### Source texts of formatted documents
◇ ◇ ◇

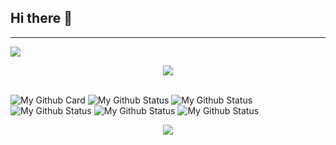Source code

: ## Hi there 👋
----------------------------------------------------------------------------------------------------------------------------------------------------
![](https://komarev.com/ghpvc/?username=CoolJosh0221)

<div align="center">
	<a href="https://discord.com/users/847772018928779285" >  
  		<img src="https://lanyard.cnrad.dev/api/847772018928779285"  />  
	</a>  
</div>
&nbsp;



![My Github Card](https://github-profile-trophy.vercel.app/?username=cooljosh0221&theme=dracula&no-frame=true&row=1&column=7)
![My Github Status](https://github-profile-summary-cards.vercel.app/api/cards/profile-details?username=cooljosh0221&theme=dracula)
![My Github Status](https://github-profile-summary-cards.vercel.app/api/cards/repos-per-language?username=cooljosh0221&theme=dracula)
![My Github Status](https://github-profile-summary-cards.vercel.app/api/cards/most-commit-language?username=cooljosh0221&theme=dracula)
![My Github Status](https://github-profile-summary-cards.vercel.app/api/cards/stats?username=cooljosh0221&theme=dracula)
![My Github Status](https://github-profile-summary-cards.vercel.app/api/cards/productive-time?username=cooljosh0221&theme=dracula)<br>



<div align="center">
<a href="https://discord.gg/QwXXNGNkeh"><img src="https://hits.seeyoufarm.com/api/count/incr/badge.svg?url=https%3A%2F%2Fdiscord.gg%2FQwXXNGNkeh&count_bg=%2379C83D&title_bg=%23555555&icon=&icon_color=%23E7E7E7&title=Join+my+discord+server&edge_flat=false"/></a>
</div>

◇ ◇ ◇

### AIM OF THE EXERCISE
Each entry above should be printed again word for word, with any picture dropped.

### WRITTEN SOLUTION
Source code

: ## Hi there 👋
----------------------------------------------------------------------------------------------------------------------------------------------------
![](https://komarev.com/ghpvc/?username=CoolJosh0221)

<div align="center">
	<a href="https://discord.com/users/847772018928779285" >  
  		<img src="https://lanyard.cnrad.dev/api/847772018928779285"  />  
	</a>  
</div>
&nbsp;



![My Github Card](https://github-profile-trophy.vercel.app/?username=cooljosh0221&theme=dracula&no-frame=true&row=1&column=7)
![My Github Status](https://github-profile-summary-cards.vercel.app/api/cards/profile-details?username=cooljosh0221&theme=dracula)
![My Github Status](https://github-profile-summary-cards.vercel.app/api/cards/repos-per-language?username=cooljosh0221&theme=dracula)
![My Github Status](https://github-profile-summary-cards.vercel.app/api/cards/most-commit-language?username=cooljosh0221&theme=dracula)
![My Github Status](https://github-profile-summary-cards.vercel.app/api/cards/stats?username=cooljosh0221&theme=dracula)
![My Github Status](https://github-profile-summary-cards.vercel.app/api/cards/productive-time?username=cooljosh0221&theme=dracula)<br>



<div align="center">
<a href="https://discord.gg/QwXXNGNkeh"><img src="https://hits.seeyoufarm.com/api/count/incr/badge.svg?url=https%3A%2F%2Fdiscord.gg%2FQwXXNGNkeh&count_bg=%2379C83D&title_bg=%23555555&icon=&icon_color=%23E7E7E7&title=Join+my+discord+server&edge_flat=false"/></a>
</div>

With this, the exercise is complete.